Musing in witch-space

Witch-space has changed.


Anyone who says they understand hyperspace is lying, although not as much as someone who says they understand human nature. It is different for everyone, although I can’t prove that any more than I can prove everyone sees the same colour blue.


The final tick of the countdown is the last normal thing you see. Then the instruments go haywire, the stars dance like dervishes and sometime later, if you’re lucky, you thud back into the universe facing a great burning star. But ask people on the same ship how long it took and nobody can agree, nor does anybody agree with the ship’s clock, assuming it functions at all in the trip.


Sometimes, jumps seem to take hours. This one is. I sit here in my pilot’s throne, stroking Katzenstein on my lap. He sleeps fitfully. What if we never emerge, but stay roaring through the neverness forever? Does hunger happen in hyperspace? Do the batteries drain? Can you die? Are there ships with skeletons at the controls, waiting to finally emerge and deliver canisters of dust to frozen stations orbiting brown dwarfs in a dead galaxy?


Questions like this can prey on you.


I wonder if Halsey is still out there, stuck in a jump that takes centuries. Perhaps Starship One will return to see what a mess those of us left behind have made. Perhaps she will find Thargoids making a better job of it.

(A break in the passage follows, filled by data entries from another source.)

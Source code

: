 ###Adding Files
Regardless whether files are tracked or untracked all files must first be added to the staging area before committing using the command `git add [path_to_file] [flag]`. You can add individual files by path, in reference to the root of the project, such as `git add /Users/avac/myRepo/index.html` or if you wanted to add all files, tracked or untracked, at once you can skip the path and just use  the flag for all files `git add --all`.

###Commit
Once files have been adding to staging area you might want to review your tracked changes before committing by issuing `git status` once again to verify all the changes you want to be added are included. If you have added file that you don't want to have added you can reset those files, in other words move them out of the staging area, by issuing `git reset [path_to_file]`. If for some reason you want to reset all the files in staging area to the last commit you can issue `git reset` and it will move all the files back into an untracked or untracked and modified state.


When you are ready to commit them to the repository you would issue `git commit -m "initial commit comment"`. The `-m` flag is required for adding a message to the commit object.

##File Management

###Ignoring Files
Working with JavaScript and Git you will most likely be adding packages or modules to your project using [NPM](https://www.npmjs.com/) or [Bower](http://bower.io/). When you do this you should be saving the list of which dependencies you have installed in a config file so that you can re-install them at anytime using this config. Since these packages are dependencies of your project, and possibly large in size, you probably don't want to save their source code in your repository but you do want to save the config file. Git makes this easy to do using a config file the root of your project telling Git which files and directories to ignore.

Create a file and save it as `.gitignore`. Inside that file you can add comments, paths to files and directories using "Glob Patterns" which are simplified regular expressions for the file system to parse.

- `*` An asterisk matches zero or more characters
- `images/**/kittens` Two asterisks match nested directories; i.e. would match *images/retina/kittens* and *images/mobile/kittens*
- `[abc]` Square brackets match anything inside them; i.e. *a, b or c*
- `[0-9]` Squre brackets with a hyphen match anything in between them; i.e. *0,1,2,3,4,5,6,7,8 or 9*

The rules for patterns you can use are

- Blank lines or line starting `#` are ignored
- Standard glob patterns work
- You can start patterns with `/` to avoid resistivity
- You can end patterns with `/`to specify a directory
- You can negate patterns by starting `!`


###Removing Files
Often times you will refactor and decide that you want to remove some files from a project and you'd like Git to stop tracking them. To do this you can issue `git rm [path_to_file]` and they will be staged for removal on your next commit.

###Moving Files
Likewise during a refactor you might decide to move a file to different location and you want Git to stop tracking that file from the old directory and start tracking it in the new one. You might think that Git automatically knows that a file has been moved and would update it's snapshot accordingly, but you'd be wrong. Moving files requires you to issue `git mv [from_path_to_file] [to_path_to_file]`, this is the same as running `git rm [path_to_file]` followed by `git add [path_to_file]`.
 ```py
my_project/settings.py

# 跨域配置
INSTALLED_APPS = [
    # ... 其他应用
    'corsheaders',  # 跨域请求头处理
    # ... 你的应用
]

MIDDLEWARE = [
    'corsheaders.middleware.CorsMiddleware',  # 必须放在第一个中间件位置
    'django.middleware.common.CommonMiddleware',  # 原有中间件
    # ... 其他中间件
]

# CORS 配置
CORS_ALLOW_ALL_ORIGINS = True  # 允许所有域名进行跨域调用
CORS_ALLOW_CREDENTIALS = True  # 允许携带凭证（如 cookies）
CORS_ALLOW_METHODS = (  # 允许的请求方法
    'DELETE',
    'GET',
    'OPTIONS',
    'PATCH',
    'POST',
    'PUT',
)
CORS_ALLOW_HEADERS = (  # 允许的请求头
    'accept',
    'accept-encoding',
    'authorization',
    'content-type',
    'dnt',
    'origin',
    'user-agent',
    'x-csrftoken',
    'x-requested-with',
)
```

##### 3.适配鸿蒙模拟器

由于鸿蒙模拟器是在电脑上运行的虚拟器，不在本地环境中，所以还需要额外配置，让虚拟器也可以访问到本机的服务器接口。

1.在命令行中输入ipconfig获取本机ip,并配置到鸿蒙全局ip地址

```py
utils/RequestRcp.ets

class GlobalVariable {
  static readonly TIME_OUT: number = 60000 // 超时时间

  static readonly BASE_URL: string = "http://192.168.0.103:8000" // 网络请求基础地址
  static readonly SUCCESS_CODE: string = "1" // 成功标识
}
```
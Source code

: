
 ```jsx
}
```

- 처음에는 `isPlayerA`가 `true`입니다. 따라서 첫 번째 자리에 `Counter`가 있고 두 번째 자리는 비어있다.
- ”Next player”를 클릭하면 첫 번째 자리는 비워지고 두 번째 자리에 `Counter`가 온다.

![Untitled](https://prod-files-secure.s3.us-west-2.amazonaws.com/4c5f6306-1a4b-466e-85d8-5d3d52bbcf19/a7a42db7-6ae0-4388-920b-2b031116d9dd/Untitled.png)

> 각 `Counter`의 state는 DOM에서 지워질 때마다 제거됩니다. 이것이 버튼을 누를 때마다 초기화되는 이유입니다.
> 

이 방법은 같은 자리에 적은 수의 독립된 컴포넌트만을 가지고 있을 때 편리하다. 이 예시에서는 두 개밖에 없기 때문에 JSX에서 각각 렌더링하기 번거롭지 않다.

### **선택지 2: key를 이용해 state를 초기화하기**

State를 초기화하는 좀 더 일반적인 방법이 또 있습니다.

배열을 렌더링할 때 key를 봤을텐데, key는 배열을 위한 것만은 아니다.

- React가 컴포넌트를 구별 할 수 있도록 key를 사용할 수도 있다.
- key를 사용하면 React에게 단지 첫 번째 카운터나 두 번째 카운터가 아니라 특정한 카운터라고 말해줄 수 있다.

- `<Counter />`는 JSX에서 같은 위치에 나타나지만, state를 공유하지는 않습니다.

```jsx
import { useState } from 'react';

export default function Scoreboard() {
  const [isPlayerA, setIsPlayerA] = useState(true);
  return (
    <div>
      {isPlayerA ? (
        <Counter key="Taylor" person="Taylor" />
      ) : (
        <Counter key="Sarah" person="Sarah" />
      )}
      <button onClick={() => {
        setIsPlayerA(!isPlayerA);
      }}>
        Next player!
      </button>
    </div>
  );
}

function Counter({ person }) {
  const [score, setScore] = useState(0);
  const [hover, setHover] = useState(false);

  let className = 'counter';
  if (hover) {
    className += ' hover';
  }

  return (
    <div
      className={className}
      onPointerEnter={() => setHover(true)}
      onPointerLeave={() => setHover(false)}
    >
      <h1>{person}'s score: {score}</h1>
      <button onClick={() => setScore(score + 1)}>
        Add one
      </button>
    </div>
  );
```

I looked for her. I didn’t like the woman but I spent days jumping through systems, some of which had never had a human in them before, scanning and searching. It was my first taste of the infinity beyond inhabited space; the terrible majesty and mystery, the ice, the fire, the ballet of gravity, all going on without the slightest regard for the little packets of carbon-encoded memes that have leaned to move about. Nor can we make the slightest difference to most of it; nothing we can achieve can come close to fragging up a star, and nor should it. We are utterly insignificant.

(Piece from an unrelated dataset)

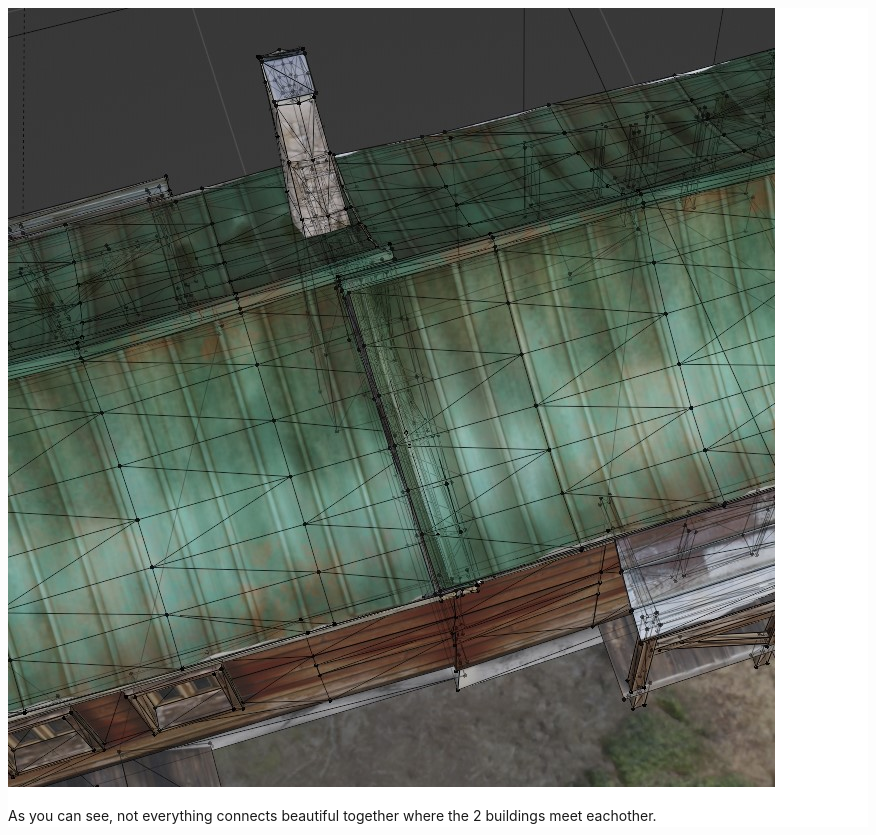 ![Lumberjack's Hut variation](./_sources/blender-62-0.jpg)

As you can see, not everything connects beautiful together where the 2 buildings meet eachother.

At the end I just wanted to run home, to pull ordinary pettiness and mundanity around me like a blanket. Home is Borasetani, an Alliance system. No habitable planets, so I grew up on a station. A very boring background compared to some. Middle-class in a middle-grade corporate culture, stable, bright at school but not brilliant, just enough to score my pilot’s scholarship. A comfortable life in a comfortable apartment near to the bits of the station with the best acceleration. No great traumas or challenges to spur me on, just a vague idea of wanting to better myself and make the Universe a better place. Not even a great urge to explore; when I finally visited a planet in our neighbouring system with the catchy name of BD+31 2373 (why in the worlds had nobody living there actually come up with a name?) I found it intimidating. All that wide-open space! And while I can cope with the idea of vacuum (wouldn’t last long as a pilot otherwise) it should be behind a nice strong hull and maybe a forcefield as well, that’s only sensible. How can you just rely on gravity to hold your air in? Without coriolis force to feel, how do you know what direction you’re facing?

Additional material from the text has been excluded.